Salzwimmer's father-in-law Frank, now 86, was a teen-ager in Akron, Ohio, in the Depression. The oldest of a recently orphaned brood, the job of providing for his siblings fell to him. So he sent away for a mail order candy cane kit.

Making the canes remains a fairly low-tech process. It looks easy when Chocolate Nugget employee Charlie Ouderkirk does it - but he's had five years to perfect it.

Ten pounds of sugar and 10 pounds of corn syrup go into a kettle, which is placed on an open gas flame. Two quarts of water are added, and 30 minutes later, the amber-colored mixture is bubbling at a temperature between 260 and 300 degrees Fahrenheit.

The kettle is emptied onto a steel table. Ouderkirk measures 10 milliliters of peppermint oil into the candy.

As the room fills with the smell of peppermint and Ouderkirk's eyes water, he uses a large scraper to fold the still bubbling mixture from a strip about 5 feet long and 18 inches wide into an amber pillow.

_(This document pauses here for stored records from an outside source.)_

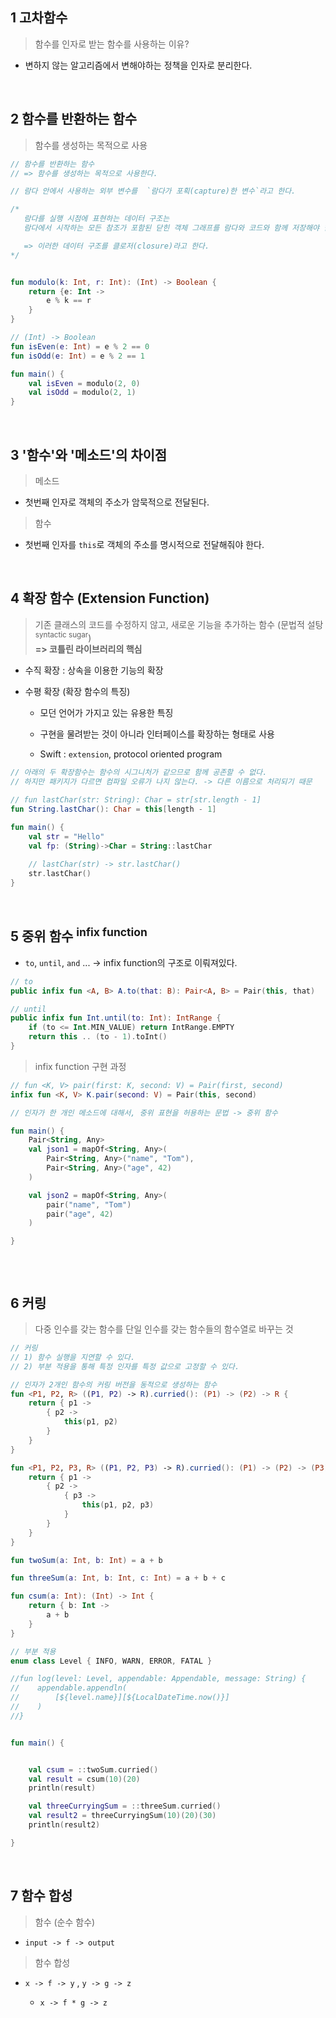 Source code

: ## 1 고차함수

> 함수를 인자로 받는 함수를 사용하는 이유?

- 변하지 않는 알고리즘에서 변해야하는 정책을 인자로 분리한다.

<br>

## 2 함수를 반환하는 함수

> 함수를 생성하는 목적으로 사용

```kotlin
// 함수를 반환하는 함수
// => 함수를 생성하는 목적으로 사용한다.

// 람다 안에서 사용하는 외부 변수를  `람다가 포획(capture)한 변수`라고 한다.

/* 
   람다를 실행 시점에 표현하는 데이터 구조는
   람다에서 시작하는 모든 참조가 포함된 닫힌 객체 그래프를 람다와 코드와 함께 저장해야 한다.

   => 이러한 데이터 구조를 클로저(closure)라고 한다.
*/


fun modulo(k: Int, r: Int): (Int) -> Boolean {
    return {e: Int ->
        e % k == r
    }
}

// (Int) -> Boolean
fun isEven(e: Int) = e % 2 == 0
fun isOdd(e: Int) = e % 2 == 1

fun main() {
    val isEven = modulo(2, 0)
    val isOdd = modulo(2, 1)
}
```

<br>

## 3 '함수'와 '메소드'의 차이점

> 메소드 

- 첫번째 인자로 객체의 주소가 암묵적으로 전달된다.


> 함수

- 첫번째 인자를 `this`로 객체의 주소를 명시적으로 전달해줘야 한다.

<br>

## 4 확장 함수 (Extension Function)

> 기존 클래스의 코드를 수정하지 않고, 새로운 기능을 추가하는 함수 (문법적 설탕 <sup>syntactic sugar</sup>) <br> **=> 코틀린 라이브러리의 핵심**

- 수직 확장 : 상속을 이용한 기능의 확장

- 수평 확장  (확장 함수의 특징)

  - 모던 언어가 가지고 있는 유용한 특징

  - 구현을 물려받는 것이 아니라 인터페이스를 확장하는 형태로 사용

  - Swift : `extension`, protocol oriented program
 

```kotlin
// 아래의 두 확장함수는 함수의 시그니처가 같으므로 함께 공존할 수 없다.
// 하지만 패키지가 다르면 컴파일 오류가 나지 않는다. -> 다른 이름으로 처리되기 때문

// fun lastChar(str: String): Char = str[str.length - 1]
fun String.lastChar(): Char = this[length - 1]

fun main() {
    val str = "Hello"
    val fp: (String)->Char = String::lastChar
    
    // lastChar(str) -> str.lastChar()
    str.lastChar()
}
```

<br>

## 5 중위 함수 <sup> infix function</sup>

- `to`, `until`, `and` ... -> infix function의 구조로 이뤄져있다.

```kotlin
// to
public infix fun <A, B> A.to(that: B): Pair<A, B> = Pair(this, that)

// until
public infix fun Int.until(to: Int): IntRange {
    if (to <= Int.MIN_VALUE) return IntRange.EMPTY
    return this .. (to - 1).toInt()
}
```

> infix function 구현 과정

```kotlin
// fun <K, V> pair(first: K, second: V) = Pair(first, second)
infix fun <K, V> K.pair(second: V) = Pair(this, second)

// 인자가 한 개인 메소드에 대해서, 중위 표현을 허용하는 문법 -> 중위 함수

fun main() {
    Pair<String, Any>
    val json1 = mapOf<String, Any>(
        Pair<String, Any>("name", "Tom"),
        Pair<String, Any>("age", 42)
    )

    val json2 = mapOf<String, Any>(
        pair("name", "Tom")
        pair("age", 42)
    )

}



```

<br>

## 6 커링

> 다중 인수를 갖는 함수를 단일 인수를 갖는 함수들의 함수열로 바꾸는 것

```kotlin
// 커링
// 1) 함수 실행을 지연할 수 있다.
// 2) 부분 적용을 통해 특정 인자를 특정 값으로 고정할 수 있다.

// 인자가 2개인 함수의 커링 버전을 동적으로 생성하는 함수
fun <P1, P2, R> ((P1, P2) -> R).curried(): (P1) -> (P2) -> R {
    return { p1 ->
        { p2 ->
            this(p1, p2)
        }
    }
}

fun <P1, P2, P3, R> ((P1, P2, P3) -> R).curried(): (P1) -> (P2) -> (P3) -> R {
    return { p1 ->
        { p2 ->
            { p3 ->
                this(p1, p2, p3)
            }
        }
    }
}

fun twoSum(a: Int, b: Int) = a + b

fun threeSum(a: Int, b: Int, c: Int) = a + b + c

fun csum(a: Int): (Int) -> Int {
    return { b: Int ->
        a + b
    }
}

// 부분 적용
enum class Level { INFO, WARN, ERROR, FATAL }

//fun log(level: Level, appendable: Appendable, message: String) {
//    appendable.appendln(
//        [${level.name}][${LocalDateTime.now()}]
//    )
//}


fun main() {


    val csum = ::twoSum.curried()
    val result = csum(10)(20)
    println(result)

    val threeCurryingSum = ::threeSum.curried()
    val result2 = threeCurryingSum(10)(20)(30)
    println(result2)

}
```

<br>

## 7 함수 합성

> 함수 (순수 함수)

- `input -> f -> output`

> 함수 합성

- `x -> f -> y` , `y -> g -> z`

  - `x -> f * g -> z`
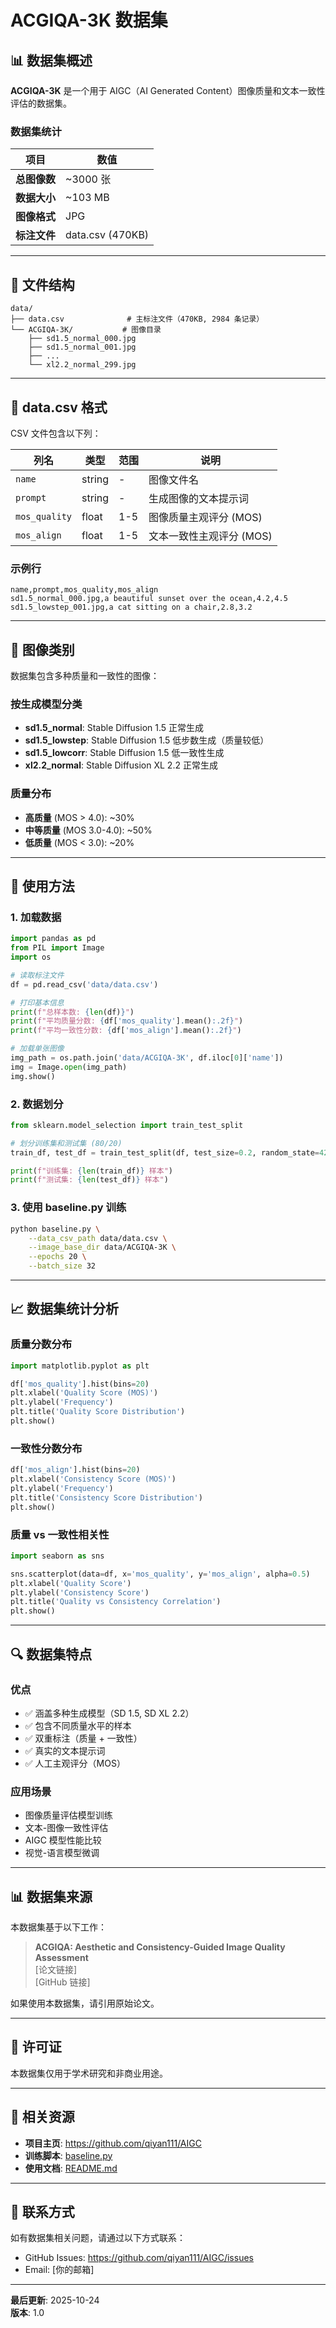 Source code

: # ACGIQA-3K 数据集

## 📊 数据集概述

**ACGIQA-3K** 是一个用于 AIGC（AI Generated Content）图像质量和文本一致性评估的数据集。

### 数据集统计

| 项目 | 数值 |
|------|------|
| **总图像数** | ~3000 张 |
| **数据大小** | ~103 MB |
| **图像格式** | JPG |
| **标注文件** | data.csv (470KB) |

---

## 📁 文件结构

```
data/
├── data.csv              # 主标注文件（470KB, 2984 条记录）
└── ACGIQA-3K/           # 图像目录
    ├── sd1.5_normal_000.jpg
    ├── sd1.5_normal_001.jpg
    ├── ...
    └── xl2.2_normal_299.jpg
```

---

## 📝 data.csv 格式

CSV 文件包含以下列：

| 列名 | 类型 | 范围 | 说明 |
|------|------|------|------|
| `name` | string | - | 图像文件名 |
| `prompt` | string | - | 生成图像的文本提示词 |
| `mos_quality` | float | 1-5 | 图像质量主观评分 (MOS) |
| `mos_align` | float | 1-5 | 文本一致性主观评分 (MOS) |

### 示例行

```csv
name,prompt,mos_quality,mos_align
sd1.5_normal_000.jpg,a beautiful sunset over the ocean,4.2,4.5
sd1.5_lowstep_001.jpg,a cat sitting on a chair,2.8,3.2
```

---

## 🎨 图像类别

数据集包含多种质量和一致性的图像：

### 按生成模型分类
- **sd1.5_normal**: Stable Diffusion 1.5 正常生成
- **sd1.5_lowstep**: Stable Diffusion 1.5 低步数生成（质量较低）
- **sd1.5_lowcorr**: Stable Diffusion 1.5 低一致性生成
- **xl2.2_normal**: Stable Diffusion XL 2.2 正常生成

### 质量分布
- **高质量** (MOS > 4.0): ~30%
- **中等质量** (MOS 3.0-4.0): ~50%
- **低质量** (MOS < 3.0): ~20%

---

## 🚀 使用方法

### 1. 加载数据

```python
import pandas as pd
from PIL import Image
import os

# 读取标注文件
df = pd.read_csv('data/data.csv')

# 打印基本信息
print(f"总样本数: {len(df)}")
print(f"平均质量分数: {df['mos_quality'].mean():.2f}")
print(f"平均一致性分数: {df['mos_align'].mean():.2f}")

# 加载单张图像
img_path = os.path.join('data/ACGIQA-3K', df.iloc[0]['name'])
img = Image.open(img_path)
img.show()
```

### 2. 数据划分

```python
from sklearn.model_selection import train_test_split

# 划分训练集和测试集 (80/20)
train_df, test_df = train_test_split(df, test_size=0.2, random_state=42)

print(f"训练集: {len(train_df)} 样本")
print(f"测试集: {len(test_df)} 样本")
```

### 3. 使用 baseline.py 训练

```bash
python baseline.py \
    --data_csv_path data/data.csv \
    --image_base_dir data/ACGIQA-3K \
    --epochs 20 \
    --batch_size 32
```

---

## 📈 数据集统计分析

### 质量分数分布

```python
import matplotlib.pyplot as plt

df['mos_quality'].hist(bins=20)
plt.xlabel('Quality Score (MOS)')
plt.ylabel('Frequency')
plt.title('Quality Score Distribution')
plt.show()
```

### 一致性分数分布

```python
df['mos_align'].hist(bins=20)
plt.xlabel('Consistency Score (MOS)')
plt.ylabel('Frequency')
plt.title('Consistency Score Distribution')
plt.show()
```

### 质量 vs 一致性相关性

```python
import seaborn as sns

sns.scatterplot(data=df, x='mos_quality', y='mos_align', alpha=0.5)
plt.xlabel('Quality Score')
plt.ylabel('Consistency Score')
plt.title('Quality vs Consistency Correlation')
plt.show()
```

---

## 🔍 数据集特点

### 优点
- ✅ 涵盖多种生成模型（SD 1.5, SD XL 2.2）
- ✅ 包含不同质量水平的样本
- ✅ 双重标注（质量 + 一致性）
- ✅ 真实的文本提示词
- ✅ 人工主观评分（MOS）

### 应用场景
- 图像质量评估模型训练
- 文本-图像一致性评估
- AIGC 模型性能比较
- 视觉-语言模型微调

---

## 📊 数据集来源

本数据集基于以下工作：

> **ACGIQA: Aesthetic and Consistency-Guided Image Quality Assessment**  
> [论文链接]  
> [GitHub 链接]

如果使用本数据集，请引用原始论文。

---

## 📄 许可证

本数据集仅用于学术研究和非商业用途。

---

## 🔗 相关资源

- **项目主页**: https://github.com/qiyan111/AIGC
- **训练脚本**: [baseline.py](../baseline.py)
- **使用文档**: [README.md](../README.md)

---

## 📧 联系方式

如有数据集相关问题，请通过以下方式联系：
- GitHub Issues: https://github.com/qiyan111/AIGC/issues
- Email: [你的邮箱]

---

**最后更新**: 2025-10-24  
**版本**: 1.0

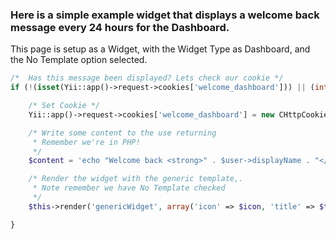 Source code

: ### Here is a simple example widget that displays a welcome back message every 24 hours for the Dashboard.

This page is setup as a Widget, with the Widget Type as Dashboard, and the No Template option selected.

```php
/*  Has this message been displayed? Lets check our cookie */
if (!(isset(Yii::app()->request->cookies['welcome_dashboard'])) || (int)Yii::app()->request->cookies['welcome_dashboard']->value != 1) {

    /* Set Cookie */
    Yii::app()->request->cookies['welcome_dashboard'] = new CHttpCookie('welcome_dashboard', 1, array('expire' => time()+43200, 'path' => parse_url($_SERVER['REQUEST_URI'], PHP_URL_PATH)));

    /* Write some content to the use returning 
     * Remember we're in PHP! 
     */
    $content = 'echo "Welcome back <strong>" . $user->displayName . "</strong>!";';

    /* Render the widget with the generic template,. 
     * Note remember we have No Template checked 
     */
    $this->render('genericWidget', array('icon' => $icon, 'title' => $title, 'content' => $content, 'user' => $user));

}
```
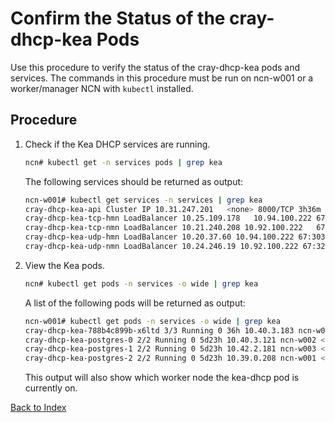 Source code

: # Confirm the Status of the cray-dhcp-kea Pods

Use this procedure to verify the status of the cray-dhcp-kea pods and services. The commands in this procedure must be run on ncn-w001 or a worker/manager NCN with `kubectl` installed.

## Procedure

1. Check if the Kea DHCP services are running.

    ```bash
    ncn# kubectl get -n services pods | grep kea
    ```

    The following services should be returned as output:

    ```bash
    ncn-w001# kubectl get services -n services | grep kea
    cray-dhcp-kea-api Cluster IP 10.31.247.201   <none> 8000/TCP 3h36m
    cray-dhcp-kea-tcp-hmn LoadBalancer 10.25.109.178   10.94.100.222 67:30833/TCP 3h36m
    cray-dhcp-kea-tcp-nmn LoadBalancer 10.21.240.208 10.92.100.222   67:31915/TCP 3h36m
    cray-dhcp-kea-udp-hmn LoadBalancer 10.20.37.60 10.94.100.222 67:30357/UDP 3h36m
    cray-dhcp-kea-udp-nmn LoadBalancer 10.24.246.19 10.92.100.222 67:32188/UDP 3h36m
    ```

1. View the Kea pods.

    ```bash
    ncn# kubectl get pods -n services -o wide | grep kea
    ```

    A list of the following pods will be returned as output:

    ```bash
    ncn-w001# kubectl get pods -n services -o wide | grep kea
    cray-dhcp-kea-788b4c899b-x6ltd 3/3 Running 0 36h 10.40.3.183 ncn-w002 <none> <none>
    cray-dhcp-kea-postgres-0 2/2 Running 0 5d23h 10.40.3.121 ncn-w002 <none> <none>
    cray-dhcp-kea-postgres-1 2/2 Running 0 5d23h 10.42.2.181 ncn-w003 <none> <none>
    cray-dhcp-kea-postgres-2 2/2 Running 0 5d23h 10.39.0.208 ncn-w001 <none> <none>
    ```

    This output will also show which worker node the kea-dhcp pod is currently on.

[Back to Index](../index_aruba.md)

Caroline Salzwimmer mixes red food dye into a fifth of the mixture, while Ouderkirk and co-worker Rod Bull take the rest to an 8-inch hook jutting from the wall. They take turns pulling it, wrapping it back around the hook, then pulling it again - a physically demanding process that turns the amber compound into a familiar white as air blends in.

Finally, the red and white mixtures are combined and placed on a 6-inch-wide, 10-foot-long canvas conveyer belt heated by gas flames. As the candy blob turns on the narrow strip, it lenghtens and thins. Ouderkirk snips the candy into into foot-long pieces.

Bull and Salzwimmer roll the pieces until they're cool enough that they won't flatten once they're placed on a cookie sheet, but still are warm enough to bend into shape.

Frank Salzwimmer's recipes not only are followed to the letter, they are hand-printed on the 5-by-8 cards in a plastic holder just above the scales where Ouderkirk metes out his ingredients.